Al Dahra Agricultural Company شركة الظاهرة الزراعية
- Al Dahra Holding Logo
- Company type: Privately Held
- Industry: Agricultural industry
- Founded: 1995
- Headquarters: Abu Dhabi, United Arab Emirates
- Key people: H-E Khadim A Al Derei, Vice Chairman
- Products: Human Food & Animal Feed
- Services: Production and trading of animal feed and essential human food commodities
- Number of employees: 1,001–5,000 employees
- Parent: Alain International Group

= Al Dahra Agricultural Company =

Agribusiness firm

Al Dahra Agricultural Company (شركة الظاهرة الزراعية) is an agribusiness firm specializing in the cultivation, production, and trading of animal feed and human food commodities such as rice, flour, fruits and vegetables. The group owns and operates a land bank of 200 thousand acres, 8 forage pressing and production plants, 4 rice milling plants, and 2 flour milling plants.

==Structure==
The company has more than 20 distribution sites in the UAE and is currently importing from multiple countries, including the United States, Spain, Italy, Poland, Canada, and Pakistan. In addition, the company owns factories and farms in the United States.

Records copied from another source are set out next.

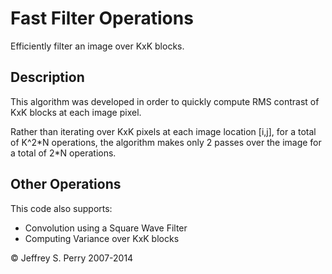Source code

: # Fast Filter Operations

Efficiently filter an image over KxK blocks.

## Description

This algorithm was developed in order to quickly compute RMS contrast of KxK blocks at each image pixel.

Rather than iterating over KxK pixels at each image location \[i,j\], for a total of K^2\*N operations, the algorithm
makes only 2 passes over the image for a total of 2\*N operations.

## Other Operations

This code also supports:

* Convolution using a Square Wave Filter
* Computing Variance over KxK blocks

&copy; Jeffrey S. Perry 2007-2014
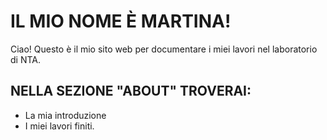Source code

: # IL MIO NOME È MARTINA!

Ciao! Questo è il mio sito web per documentare i miei lavori nel laboratorio di NTA.

## NELLA SEZIONE "ABOUT" TROVERAI:

* La mia introduzione
* I miei lavori finiti.
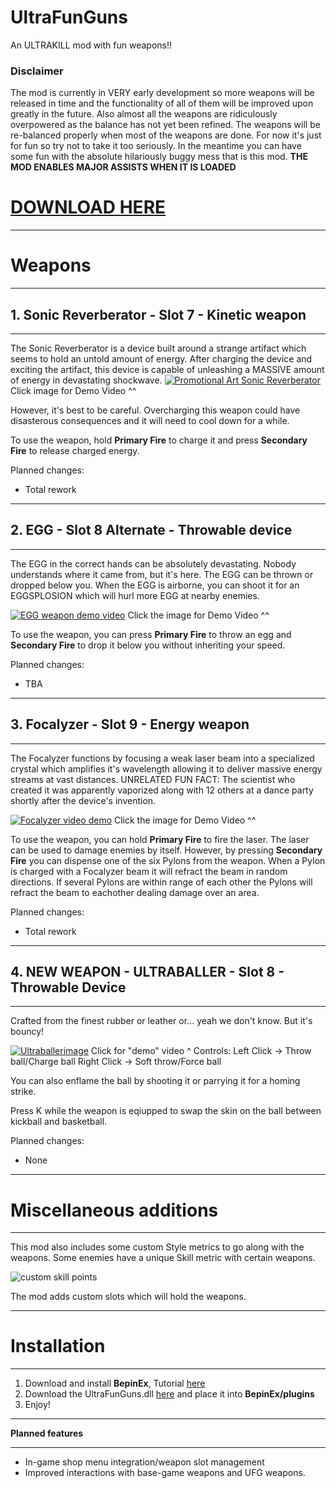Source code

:# UltraFunGuns
An ULTRAKILL mod with fun weapons!!

### Disclaimer
The mod is currently in VERY early development so more weapons will be released in time and the functionality of all of them will be improved upon greatly in the future. Also almost all the weapons are ridiculously overpowered as the balance has not yet been refined. The weapons will be re-balanced properly when most of the weapons are done. For now it's just for fun so try not to take it too seriously.
In the meantime you can have some fun with the absolute hilariously buggy mess that is this mod.
**THE MOD ENABLES MAJOR ASSISTS WHEN IT IS LOADED**

# [DOWNLOAD HERE](https://github.com/Hydraxous/UltraFunGuns/releases/latest)
______________________________________________________________________________________________
# Weapons
______________________________________________________________________________________________

## 1. Sonic Reverberator - Slot 7 - Kinetic weapon

______________________________________________________________________________________________
The Sonic Reverberator is a device built around a strange artifact which seems to hold an untold amount of energy.
After charging the device and exciting the artifact, this device is capable of unleashing a MASSIVE amount of energy in devastating shockwave.
[![Promotional Art Sonic Reverberator](https://cdn.discordapp.com/attachments/432329547023908884/1019861005502795816/son342re35.png)](https://www.youtube.com/watch?v=9hzw5vhXvEc)
Click image for Demo Video ^^

However, it's best to be careful. Overcharging this weapon could have disasterous consequences and it will need to cool down for a while.

To use the weapon, hold **Primary Fire** to charge it and press **Secondary Fire** to release charged energy.

Planned changes:
- Total rework
______________________________________________________________________________________________

## 2. EGG - Slot 8 Alternate - Throwable device

______________________________________________________________________________________________
The EGG in the correct hands can be absolutely devastating. Nobody understands where it came from, but it's here.
The EGG can be thrown or dropped below you. When the EGG is airborne, you can shoot it for an EGGSPLOSION which will hurl more EGG at nearby enemies.

[![EGG weapon demo video](https://cdn.discordapp.com/attachments/432329547023908884/1022769971497025546/EGGImage.png)](https://youtu.be/KMYrRXTsWJc)
Click the image for Demo Video ^^

To use the weapon, you can press **Primary Fire** to throw an egg and **Secondary Fire** to drop it below you without inheriting your speed.

Planned changes:
- TBA
______________________________________________________________________________________________

## 3. Focalyzer - Slot 9 - Energy weapon

______________________________________________________________________________________________
The Focalyzer functions by focusing a weak laser beam into a specialized crystal which amplifies it's wavelength allowing it to deliver massive energy streams at vast distances. UNRELATED FUN FACT: The scientist who created it was apparently vaporized along with 12 others at a dance party shortly after the device's invention.

[![Focalyzer video demo](https://cdn.discordapp.com/attachments/432329547023908884/1022769972067446784/FocalyzerImage.png)](https://youtu.be/_2U7UiblUFc)
Click the image for Demo Video ^^

To use the weapon, you can hold **Primary Fire** to fire the laser. The laser can be used to damage enemies by itself. However, by pressing **Secondary Fire** you can dispense one of the six Pylons from the weapon. When a Pylon is charged with a Focalyzer beam it will refract the beam in random directions. If several Pylons are within range of each other the Pylons will refract the beam to eachother dealing damage over an area. 

Planned changes:
- Total rework
______________________________________________________________________________________________

## 4. NEW WEAPON - ULTRABALLER - Slot 8 - Throwable Device
______________________________________________________________________________________________
Crafted from the finest rubber or leather or... yeah we don't know. But it's bouncy!

[![Ultraballerimage](https://cdn.discordapp.com/attachments/432329547023908884/1023616885889175622/UltraballerImage2.png)](https://www.youtube.com/watch?v=wE9VJR8xwnY)
Click for "demo" video ^
Controls: 
Left Click -> Throw ball/Charge ball
Right Click -> Soft throw/Force ball

You can also enflame the ball by shooting it or parrying it for a homing strike.

Press K while the weapon is eqiupped to swap the skin on the ball between kickball and basketball.

Planned changes:
- None
______________________________________________________________________________________________
# Miscellaneous additions
______________________________________________________________________________________________
This mod also includes some custom Style metrics to go along with the weapons. Some enemies have a unique Skill metric with certain weapons.

![custom skill points](https://cdn.discordapp.com/attachments/432329547023908884/1019852616303394876/awdsiuhai.PNG)

The mod adds custom slots which will hold the weapons.
_______________________________________________________________________________________________________________________________________
# Installation
_______________________________________________________________________________________________________________________________________
1. Download and install **BepinEx**, Tutorial [here](https://www.youtube.com/watch?v=meNiXcbPh_s)
2. Download the UltraFunGuns.dll [here](https://github.com/Hydraxous/UltraFunGuns/releases/download/1.1.4-Experimental/UltraFunGuns.dll) and place it into **BepinEx/plugins**
3. Enjoy!
_______________________________________________________________________________________________________________________________________
**Planned features**
_______________________________________________________________________________________________________________________________________
- In-game shop menu integration/weapon slot management
- Improved interactions with base-game weapons and UFG weapons.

Al-Dahra Agriculture Company consists of the following branches:
- Al-Dahra Agricultural company in the United Arab Emirates
  - Animal production branch
  - Plant product branch
  - Animal and plant production branch
  - Alfalfa product project
- Al-Dahra Agriculture company in Egypt
  - Navigator company
  - Emirates International Company
- Al-Dahra Agriculture company in Pakistan

In 2019, Al Dahra acquired Serbia-based agricultural company Poljoprivredna Korporacija Beograd (PKB). Following the acquisition, Al Dahra announced it would build 10 biogas plants of 999 kW each in Belgrade.

In November 2020, the company signed a deal with the Israeli Watergen company to sell water-from-air units to the region.